What you should do: Please give back each entry below unaltered, leaving the pictures out.

= Beginning of Section =

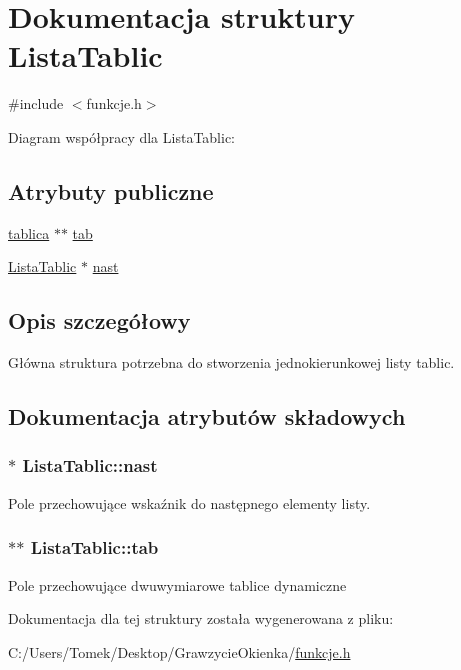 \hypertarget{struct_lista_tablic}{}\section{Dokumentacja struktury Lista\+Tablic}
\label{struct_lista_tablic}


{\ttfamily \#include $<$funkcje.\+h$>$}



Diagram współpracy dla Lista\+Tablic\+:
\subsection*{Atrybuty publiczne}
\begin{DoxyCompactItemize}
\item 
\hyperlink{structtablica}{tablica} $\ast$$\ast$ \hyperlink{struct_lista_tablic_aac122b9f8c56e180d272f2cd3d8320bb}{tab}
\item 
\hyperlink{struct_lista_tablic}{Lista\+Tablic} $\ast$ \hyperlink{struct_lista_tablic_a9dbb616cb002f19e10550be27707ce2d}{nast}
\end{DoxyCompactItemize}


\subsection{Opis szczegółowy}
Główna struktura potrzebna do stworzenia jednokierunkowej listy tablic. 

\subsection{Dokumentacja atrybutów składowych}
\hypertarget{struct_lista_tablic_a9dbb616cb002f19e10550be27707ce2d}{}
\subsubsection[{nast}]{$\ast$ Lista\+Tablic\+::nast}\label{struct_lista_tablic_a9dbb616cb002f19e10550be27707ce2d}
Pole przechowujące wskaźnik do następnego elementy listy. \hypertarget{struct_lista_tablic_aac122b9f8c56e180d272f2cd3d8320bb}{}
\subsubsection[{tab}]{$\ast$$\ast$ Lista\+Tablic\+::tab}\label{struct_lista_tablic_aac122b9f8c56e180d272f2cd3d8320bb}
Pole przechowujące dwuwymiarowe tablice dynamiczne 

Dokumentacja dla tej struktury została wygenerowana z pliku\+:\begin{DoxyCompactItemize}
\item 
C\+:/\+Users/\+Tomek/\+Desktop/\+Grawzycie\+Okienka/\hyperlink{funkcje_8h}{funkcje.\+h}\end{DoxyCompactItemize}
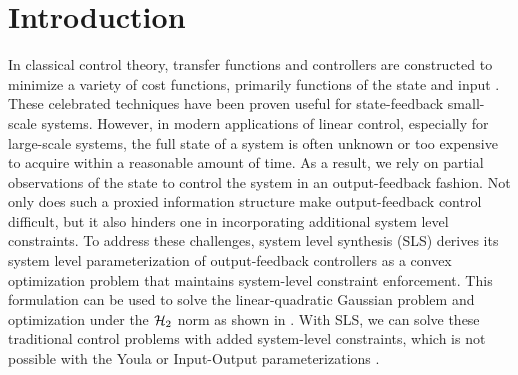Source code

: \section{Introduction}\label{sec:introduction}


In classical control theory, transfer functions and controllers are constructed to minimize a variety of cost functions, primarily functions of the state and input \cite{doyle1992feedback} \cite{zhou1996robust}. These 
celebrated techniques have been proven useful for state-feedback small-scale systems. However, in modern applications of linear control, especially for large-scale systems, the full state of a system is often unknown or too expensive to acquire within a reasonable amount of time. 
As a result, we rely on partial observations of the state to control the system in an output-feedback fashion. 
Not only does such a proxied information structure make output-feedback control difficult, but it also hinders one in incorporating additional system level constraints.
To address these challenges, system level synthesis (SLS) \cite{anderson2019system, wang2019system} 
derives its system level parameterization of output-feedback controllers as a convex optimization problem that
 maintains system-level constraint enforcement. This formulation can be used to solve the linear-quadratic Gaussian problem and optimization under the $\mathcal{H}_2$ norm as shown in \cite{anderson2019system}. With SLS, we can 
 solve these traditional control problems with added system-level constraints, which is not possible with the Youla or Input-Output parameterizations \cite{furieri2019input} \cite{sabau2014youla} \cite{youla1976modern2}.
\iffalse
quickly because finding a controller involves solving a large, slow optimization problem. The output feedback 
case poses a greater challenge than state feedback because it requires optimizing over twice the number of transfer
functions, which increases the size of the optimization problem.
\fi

= End of Section =

Output of the task:
 \hypertarget{struct_lista_tablic}{}\section{Dokumentacja struktury Lista\+Tablic}
\label{struct_lista_tablic}


{\ttfamily \#include $<$funkcje.\+h$>$}



Diagram współpracy dla Lista\+Tablic\+:
\subsection*{Atrybuty publiczne}
\begin{DoxyCompactItemize}
\item 
\hyperlink{structtablica}{tablica} $\ast$$\ast$ \hyperlink{struct_lista_tablic_aac122b9f8c56e180d272f2cd3d8320bb}{tab}
\item 
\hyperlink{struct_lista_tablic}{Lista\+Tablic} $\ast$ \hyperlink{struct_lista_tablic_a9dbb616cb002f19e10550be27707ce2d}{nast}
\end{DoxyCompactItemize}


\subsection{Opis szczegółowy}
Główna struktura potrzebna do stworzenia jednokierunkowej listy tablic. 

\subsection{Dokumentacja atrybutów składowych}
\hypertarget{struct_lista_tablic_a9dbb616cb002f19e10550be27707ce2d}{}
\subsubsection[{nast}]{$\ast$ Lista\+Tablic\+::nast}\label{struct_lista_tablic_a9dbb616cb002f19e10550be27707ce2d}
Pole przechowujące wskaźnik do następnego elementy listy. \hypertarget{struct_lista_tablic_aac122b9f8c56e180d272f2cd3d8320bb}{}
\subsubsection[{tab}]{$\ast$$\ast$ Lista\+Tablic\+::tab}\label{struct_lista_tablic_aac122b9f8c56e180d272f2cd3d8320bb}
Pole przechowujące dwuwymiarowe tablice dynamiczne 

Dokumentacja dla tej struktury została wygenerowana z pliku\+:\begin{DoxyCompactItemize}
\item 
C\+:/\+Users/\+Tomek/\+Desktop/\+Grawzycie\+Okienka/\hyperlink{funkcje_8h}{funkcje.\+h}\end{DoxyCompactItemize}
Source code

: \section{Introduction}\label{sec:introduction}


In classical control theory, transfer functions and controllers are constructed to minimize a variety of cost functions, primarily functions of the state and input \cite{doyle1992feedback} \cite{zhou1996robust}. These 
celebrated techniques have been proven useful for state-feedback small-scale systems. However, in modern applications of linear control, especially for large-scale systems, the full state of a system is often unknown or too expensive to acquire within a reasonable amount of time. 
As a result, we rely on partial observations of the state to control the system in an output-feedback fashion. 
Not only does such a proxied information structure make output-feedback control difficult, but it also hinders one in incorporating additional system level constraints.
To address these challenges, system level synthesis (SLS) \cite{anderson2019system, wang2019system} 
derives its system level parameterization of output-feedback controllers as a convex optimization problem that
 maintains system-level constraint enforcement. This formulation can be used to solve the linear-quadratic Gaussian problem and optimization under the $\mathcal{H}_2$ norm as shown in \cite{anderson2019system}. With SLS, we can 
 solve these traditional control problems with added system-level constraints, which is not possible with the Youla or Input-Output parameterizations \cite{furieri2019input} \cite{sabau2014youla} \cite{youla1976modern2}.
\iffalse
quickly because finding a controller involves solving a large, slow optimization problem. The output feedback 
case poses a greater challenge than state feedback because it requires optimizing over twice the number of transfer
functions, which increases the size of the optimization problem.
\fi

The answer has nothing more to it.